A queima de fogos de artifício com estampido na virada do ano segue causando impactos negativos em grupos mais sensíveis aos ruídos, como pessoas com Transtorno do Espectro Autista (TEA), idosos e crianças. Médicos e especialistas alertam que os efeitos vão além do momento da celebração e podem provocar crises sensoriais, ansiedade, alterações de comportamento, aumento da pressão arterial e prejuízos ao sono por vários dias.
Segundo o neuropediatra Anderson Nitsche, da Pontifícia Universidade Católica do Paraná (PUCPR), pessoas com TEA costumam ter maior sensibilidade auditiva, o que faz com que o cérebro interprete o barulho intenso como ameaça, e não como festa. Já a neurologista Vanessa Rizelio explica que esse estímulo pode desencadear irritabilidade, medo e dificuldade de concentração no dia seguinte.

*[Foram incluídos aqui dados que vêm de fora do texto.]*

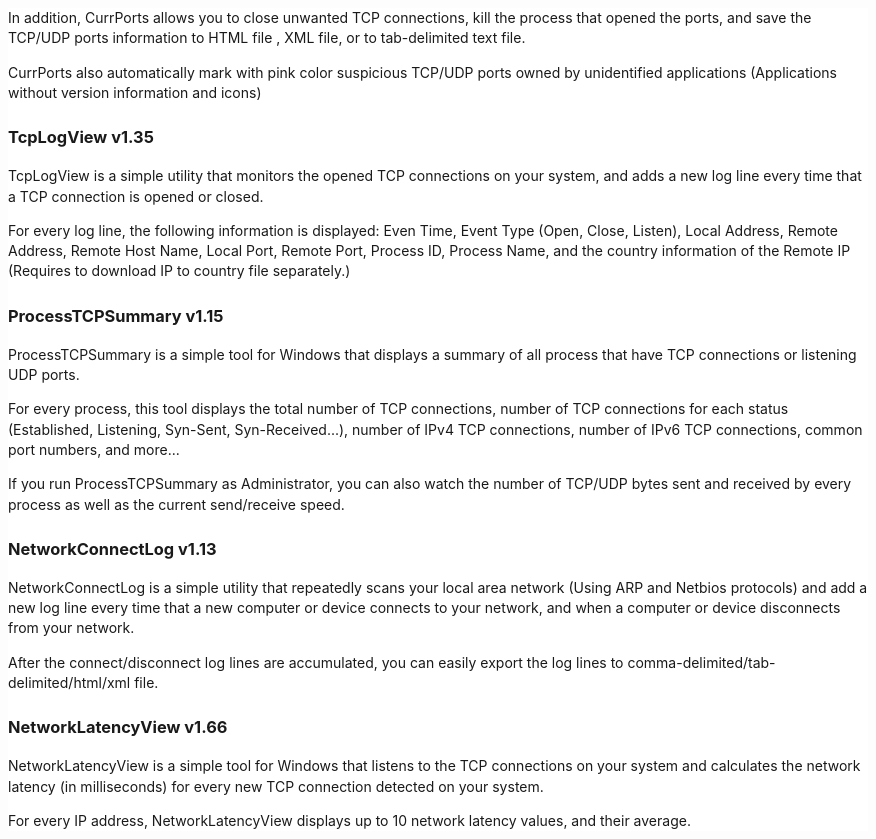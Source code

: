 
In addition, CurrPorts allows you to close unwanted TCP connections, kill the process that opened the ports, and
save the TCP/UDP ports information to HTML file , XML file, or to tab-delimited text file.


CurrPorts also automatically mark with pink color suspicious TCP/UDP ports owned by unidentified applications (Applications
without version information and icons) 



### TcpLogView v1.35
TcpLogView is a simple utility that monitors the opened TCP connections on your system, and adds a new log line every time that a TCP connection is opened or closed.

For every log line, the following information is displayed: Even Time, Event Type (Open, Close, Listen), Local Address, Remote Address, Remote Host Name, Local Port, Remote Port, Process ID, Process Name, and the country information of the Remote IP (Requires to download IP to country file separately.) 




### ProcessTCPSummary v1.15
ProcessTCPSummary is a simple tool for Windows that displays a summary of all process that have TCP connections or listening UDP ports.

For every process, this tool displays the total number of TCP connections, number of TCP connections for each status (Established, Listening, Syn-Sent, Syn-Received...), number of IPv4 TCP connections, number of IPv6 TCP connections, common port numbers, and more...

If you run ProcessTCPSummary as Administrator, you can also watch the number of TCP/UDP bytes sent and received by every process as well as the current send/receive speed.





### NetworkConnectLog v1.13
NetworkConnectLog is a simple utility that repeatedly scans your local area network (Using ARP and Netbios protocols) and add a new log line every time that a new computer or device connects to your network, and when a computer or device disconnects from your network.


After the connect/disconnect log lines are accumulated, you can easily export the log lines to comma-delimited/tab-delimited/html/xml file.




### NetworkLatencyView v1.66
NetworkLatencyView is a simple tool for Windows that listens to the TCP connections on your system and calculates the network latency (in milliseconds) for every new TCP connection detected on your system.



For every IP address, NetworkLatencyView displays up to 10 network latency values, and their average.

Para reduzir esses danos, especialistas defendem providências conjuntas do poder público e da população. Entre as medidas governamentais estão o fortalecimento da fiscalização das leis que proíbem fogos ruidosos, campanhas educativas sobre inclusão, incentivo ao uso de fogos sem estampido, shows de luzes e apresentações com drones em eventos oficiais.

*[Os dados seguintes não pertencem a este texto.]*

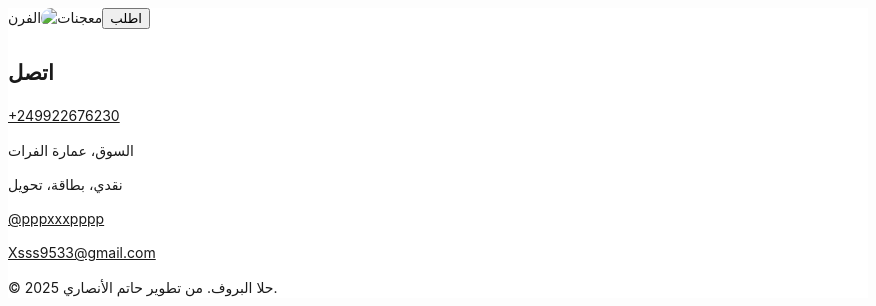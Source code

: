الفرن</h2><img src="https://i.imgur.com/LuhoqcT.jpeg" alt="معجنات" style="width:100%;height:200px;object-fit:cover;border-radius:10px;"><button class="order-btn">اطلب</button></section><section id="contact" class="section"><h2><i class="fas fa-phone"></i>اتصل</h2><p><i class="fi fi-sr-phone-call"></i><a href="https://wa.me/+249922676230">+249922676230</a></p><p><i class="fi fi-rs-marker"></i>السوق، عمارة الفرات</p><p><i class="fi fi-ss-badge-dollar"></i>نقدي، بطاقة، تحويل</p><p><i class="fab fa-telegram"></i><a href="https://t.me/pppxxxpppp">@pppxxxpppp</a></p><p><i class="fas fa-envelope"></i><a href="mailto:Xsss9533@gmail.com">Xsss9533@gmail.com</a></p><div class="social"><a href="https://wa.me/+249922676230"><i class="fab fa-whatsapp"></i></a><a href="https://instagram.com"><i class="fab fa-instagram"></i></a></div></section><footer><p>© 2025 حلا البروف. من تطوير حاتم الأنصاري.</p></footer><script>let cart=[],total=0;function addToCart(i,p){cart.push({item:i,price:p}),total+=p,updateCart(),alert(`${i} تمت إضافته!`)}function updateCart(){document.getElementById("cartItems").innerHTML=cart.map(i=>`<div><span>${i.item}</span><span>${i.price} جنيه</span></div>`).join(""),document.getElementById("cartTotal").textContent=total}function checkout(){cart.length?alert(`تم الطلب!\nالدفع: ${document.getElementById("paymentMethod").value}\nالتوصيل: ${document.getElementById("deliveryMethod").value}`)&&(cart=[],total=0,updateCart()):alert("السلة فارغة!")}document.getElementById("categoryFilter").addEventListener("change",e=>{document.querySelectorAll(".menu-item").forEach(t=>t.style.display=e.target.value==="all"||t.dataset.category===e.target.value?"block":"none")}),document.getElementById("burger-toggle").addEventListener("change",e=>{document.getElementById("nav-links").classList.toggle("active",e.target.checked)})</script></body></html>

À população, cabe adotar atitudes de empatia e responsabilidade, evitando soltar fogos barulhentos, respeitando a legislação local e optando por alternativas silenciosas. Famílias com pessoas com TEA podem usar abafadores de som, manter janelas fechadas, criar ambientes mais silenciosos e recorrer a ruídos brancos para minimizar o impacto.
Especialistas reforçam que adaptar tradições é um passo essencial para garantir o direito de todos à convivência e à celebração. “Incluir é entender que a liberdade de uns não pode causar sofrimento desnecessário a outros”, resume Nitsche.